What you have to do: Retype each entry below exactly as it stands.

[Opening Record excerpts section]

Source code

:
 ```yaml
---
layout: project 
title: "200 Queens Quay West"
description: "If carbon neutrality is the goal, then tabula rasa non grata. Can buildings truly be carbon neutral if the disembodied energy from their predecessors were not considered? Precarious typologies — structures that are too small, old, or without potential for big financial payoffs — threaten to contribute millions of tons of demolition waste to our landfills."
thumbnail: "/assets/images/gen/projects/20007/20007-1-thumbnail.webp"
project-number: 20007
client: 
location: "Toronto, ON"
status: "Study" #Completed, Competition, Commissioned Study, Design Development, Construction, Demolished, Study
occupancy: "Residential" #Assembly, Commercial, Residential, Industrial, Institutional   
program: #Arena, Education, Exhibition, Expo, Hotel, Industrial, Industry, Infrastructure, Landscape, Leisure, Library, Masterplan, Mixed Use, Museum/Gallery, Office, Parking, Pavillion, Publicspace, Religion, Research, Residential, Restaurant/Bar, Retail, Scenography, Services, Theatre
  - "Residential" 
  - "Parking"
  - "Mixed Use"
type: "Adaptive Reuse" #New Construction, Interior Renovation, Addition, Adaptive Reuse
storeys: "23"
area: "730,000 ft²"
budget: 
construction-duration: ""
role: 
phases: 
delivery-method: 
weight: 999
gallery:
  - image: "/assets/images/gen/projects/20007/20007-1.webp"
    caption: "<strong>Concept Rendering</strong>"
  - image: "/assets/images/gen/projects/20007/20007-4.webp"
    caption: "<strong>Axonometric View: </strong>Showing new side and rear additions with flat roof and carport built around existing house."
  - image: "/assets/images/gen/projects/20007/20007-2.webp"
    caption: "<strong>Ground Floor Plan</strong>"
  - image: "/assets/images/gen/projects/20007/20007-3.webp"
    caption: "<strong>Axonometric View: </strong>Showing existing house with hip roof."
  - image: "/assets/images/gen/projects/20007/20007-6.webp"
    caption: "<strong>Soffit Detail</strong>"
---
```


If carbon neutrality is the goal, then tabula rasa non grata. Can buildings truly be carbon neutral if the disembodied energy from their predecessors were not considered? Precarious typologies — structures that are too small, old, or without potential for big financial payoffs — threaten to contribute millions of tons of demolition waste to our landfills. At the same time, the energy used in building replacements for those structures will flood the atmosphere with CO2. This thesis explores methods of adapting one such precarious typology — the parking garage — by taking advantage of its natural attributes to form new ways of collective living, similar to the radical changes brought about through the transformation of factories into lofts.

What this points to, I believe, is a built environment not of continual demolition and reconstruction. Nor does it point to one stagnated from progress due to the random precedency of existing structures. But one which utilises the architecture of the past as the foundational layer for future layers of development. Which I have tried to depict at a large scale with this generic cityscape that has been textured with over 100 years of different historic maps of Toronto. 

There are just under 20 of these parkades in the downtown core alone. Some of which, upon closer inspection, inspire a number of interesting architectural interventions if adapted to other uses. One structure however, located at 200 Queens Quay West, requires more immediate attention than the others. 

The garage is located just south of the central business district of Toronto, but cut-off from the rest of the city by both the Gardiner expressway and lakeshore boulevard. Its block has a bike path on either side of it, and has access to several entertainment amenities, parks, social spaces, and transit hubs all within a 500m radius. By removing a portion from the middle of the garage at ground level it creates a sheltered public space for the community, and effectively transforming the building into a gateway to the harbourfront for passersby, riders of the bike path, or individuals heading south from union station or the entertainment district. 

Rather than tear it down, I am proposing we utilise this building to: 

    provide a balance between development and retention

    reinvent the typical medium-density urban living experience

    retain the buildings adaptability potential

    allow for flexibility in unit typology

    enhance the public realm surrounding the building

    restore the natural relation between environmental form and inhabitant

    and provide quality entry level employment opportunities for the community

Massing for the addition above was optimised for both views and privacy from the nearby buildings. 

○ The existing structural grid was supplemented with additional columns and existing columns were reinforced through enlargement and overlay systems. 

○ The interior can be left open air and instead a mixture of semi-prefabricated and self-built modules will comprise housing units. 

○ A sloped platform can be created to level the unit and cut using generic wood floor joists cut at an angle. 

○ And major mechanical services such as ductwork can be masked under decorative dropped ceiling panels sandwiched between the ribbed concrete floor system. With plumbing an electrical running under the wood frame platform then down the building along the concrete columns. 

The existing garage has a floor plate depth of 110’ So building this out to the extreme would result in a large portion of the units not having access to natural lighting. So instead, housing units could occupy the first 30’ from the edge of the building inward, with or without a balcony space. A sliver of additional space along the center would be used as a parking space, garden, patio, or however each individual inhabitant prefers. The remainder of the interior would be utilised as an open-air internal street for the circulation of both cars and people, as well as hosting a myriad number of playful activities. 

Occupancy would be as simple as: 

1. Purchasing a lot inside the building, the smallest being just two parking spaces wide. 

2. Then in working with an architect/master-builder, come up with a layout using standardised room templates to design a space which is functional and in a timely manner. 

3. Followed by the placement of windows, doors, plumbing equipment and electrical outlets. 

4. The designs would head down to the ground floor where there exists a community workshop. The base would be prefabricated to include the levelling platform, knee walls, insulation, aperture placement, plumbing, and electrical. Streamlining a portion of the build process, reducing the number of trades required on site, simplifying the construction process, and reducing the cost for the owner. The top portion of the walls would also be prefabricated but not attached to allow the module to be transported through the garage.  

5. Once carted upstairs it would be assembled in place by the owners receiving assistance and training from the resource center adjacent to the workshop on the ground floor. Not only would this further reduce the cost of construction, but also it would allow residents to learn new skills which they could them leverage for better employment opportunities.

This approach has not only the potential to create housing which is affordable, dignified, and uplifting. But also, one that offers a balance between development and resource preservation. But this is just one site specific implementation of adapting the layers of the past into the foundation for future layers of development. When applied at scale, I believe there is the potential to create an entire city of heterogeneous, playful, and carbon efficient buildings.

[Closing Record excerpts section]

Task answer:
Source code

:
 ```yaml
---
layout: project 
title: "200 Queens Quay West"
description: "If carbon neutrality is the goal, then tabula rasa non grata. Can buildings truly be carbon neutral if the disembodied energy from their predecessors were not considered? Precarious typologies — structures that are too small, old, or without potential for big financial payoffs — threaten to contribute millions of tons of demolition waste to our landfills."
thumbnail: "/assets/images/gen/projects/20007/20007-1-thumbnail.webp"
project-number: 20007
client: 
location: "Toronto, ON"
status: "Study" #Completed, Competition, Commissioned Study, Design Development, Construction, Demolished, Study
occupancy: "Residential" #Assembly, Commercial, Residential, Industrial, Institutional   
program: #Arena, Education, Exhibition, Expo, Hotel, Industrial, Industry, Infrastructure, Landscape, Leisure, Library, Masterplan, Mixed Use, Museum/Gallery, Office, Parking, Pavillion, Publicspace, Religion, Research, Residential, Restaurant/Bar, Retail, Scenography, Services, Theatre
  - "Residential" 
  - "Parking"
  - "Mixed Use"
type: "Adaptive Reuse" #New Construction, Interior Renovation, Addition, Adaptive Reuse
storeys: "23"
area: "730,000 ft²"
budget: 
construction-duration: ""
role: 
phases: 
delivery-method: 
weight: 999
gallery:
  - image: "/assets/images/gen/projects/20007/20007-1.webp"
    caption: "<strong>Concept Rendering</strong>"
  - image: "/assets/images/gen/projects/20007/20007-4.webp"
    caption: "<strong>Axonometric View: </strong>Showing new side and rear additions with flat roof and carport built around existing house."
  - image: "/assets/images/gen/projects/20007/20007-2.webp"
    caption: "<strong>Ground Floor Plan</strong>"
  - image: "/assets/images/gen/projects/20007/20007-3.webp"
    caption: "<strong>Axonometric View: </strong>Showing existing house with hip roof."
  - image: "/assets/images/gen/projects/20007/20007-6.webp"
    caption: "<strong>Soffit Detail</strong>"
---
```


If carbon neutrality is the goal, then tabula rasa non grata. Can buildings truly be carbon neutral if the disembodied energy from their predecessors were not considered? Precarious typologies — structures that are too small, old, or without potential for big financial payoffs — threaten to contribute millions of tons of demolition waste to our landfills. At the same time, the energy used in building replacements for those structures will flood the atmosphere with CO2. This thesis explores methods of adapting one such precarious typology — the parking garage — by taking advantage of its natural attributes to form new ways of collective living, similar to the radical changes brought about through the transformation of factories into lofts.

What this points to, I believe, is a built environment not of continual demolition and reconstruction. Nor does it point to one stagnated from progress due to the random precedency of existing structures. But one which utilises the architecture of the past as the foundational layer for future layers of development. Which I have tried to depict at a large scale with this generic cityscape that has been textured with over 100 years of different historic maps of Toronto. 

There are just under 20 of these parkades in the downtown core alone. Some of which, upon closer inspection, inspire a number of interesting architectural interventions if adapted to other uses. One structure however, located at 200 Queens Quay West, requires more immediate attention than the others. 

The garage is located just south of the central business district of Toronto, but cut-off from the rest of the city by both the Gardiner expressway and lakeshore boulevard. Its block has a bike path on either side of it, and has access to several entertainment amenities, parks, social spaces, and transit hubs all within a 500m radius. By removing a portion from the middle of the garage at ground level it creates a sheltered public space for the community, and effectively transforming the building into a gateway to the harbourfront for passersby, riders of the bike path, or individuals heading south from union station or the entertainment district. 

Rather than tear it down, I am proposing we utilise this building to: 

    provide a balance between development and retention

    reinvent the typical medium-density urban living experience

    retain the buildings adaptability potential

    allow for flexibility in unit typology

    enhance the public realm surrounding the building

    restore the natural relation between environmental form and inhabitant

    and provide quality entry level employment opportunities for the community

Massing for the addition above was optimised for both views and privacy from the nearby buildings. 

○ The existing structural grid was supplemented with additional columns and existing columns were reinforced through enlargement and overlay systems. 

○ The interior can be left open air and instead a mixture of semi-prefabricated and self-built modules will comprise housing units. 

○ A sloped platform can be created to level the unit and cut using generic wood floor joists cut at an angle. 

○ And major mechanical services such as ductwork can be masked under decorative dropped ceiling panels sandwiched between the ribbed concrete floor system. With plumbing an electrical running under the wood frame platform then down the building along the concrete columns. 

The existing garage has a floor plate depth of 110’ So building this out to the extreme would result in a large portion of the units not having access to natural lighting. So instead, housing units could occupy the first 30’ from the edge of the building inward, with or without a balcony space. A sliver of additional space along the center would be used as a parking space, garden, patio, or however each individual inhabitant prefers. The remainder of the interior would be utilised as an open-air internal street for the circulation of both cars and people, as well as hosting a myriad number of playful activities. 

Occupancy would be as simple as: 

1. Purchasing a lot inside the building, the smallest being just two parking spaces wide. 

2. Then in working with an architect/master-builder, come up with a layout using standardised room templates to design a space which is functional and in a timely manner. 

3. Followed by the placement of windows, doors, plumbing equipment and electrical outlets. 

4. The designs would head down to the ground floor where there exists a community workshop. The base would be prefabricated to include the levelling platform, knee walls, insulation, aperture placement, plumbing, and electrical. Streamlining a portion of the build process, reducing the number of trades required on site, simplifying the construction process, and reducing the cost for the owner. The top portion of the walls would also be prefabricated but not attached to allow the module to be transported through the garage.  

5. Once carted upstairs it would be assembled in place by the owners receiving assistance and training from the resource center adjacent to the workshop on the ground floor. Not only would this further reduce the cost of construction, but also it would allow residents to learn new skills which they could them leverage for better employment opportunities.

This approach has not only the potential to create housing which is affordable, dignified, and uplifting. But also, one that offers a balance between development and resource preservation. But this is just one site specific implementation of adapting the layers of the past into the foundation for future layers of development. When applied at scale, I believe there is the potential to create an entire city of heterogeneous, playful, and carbon efficient buildings.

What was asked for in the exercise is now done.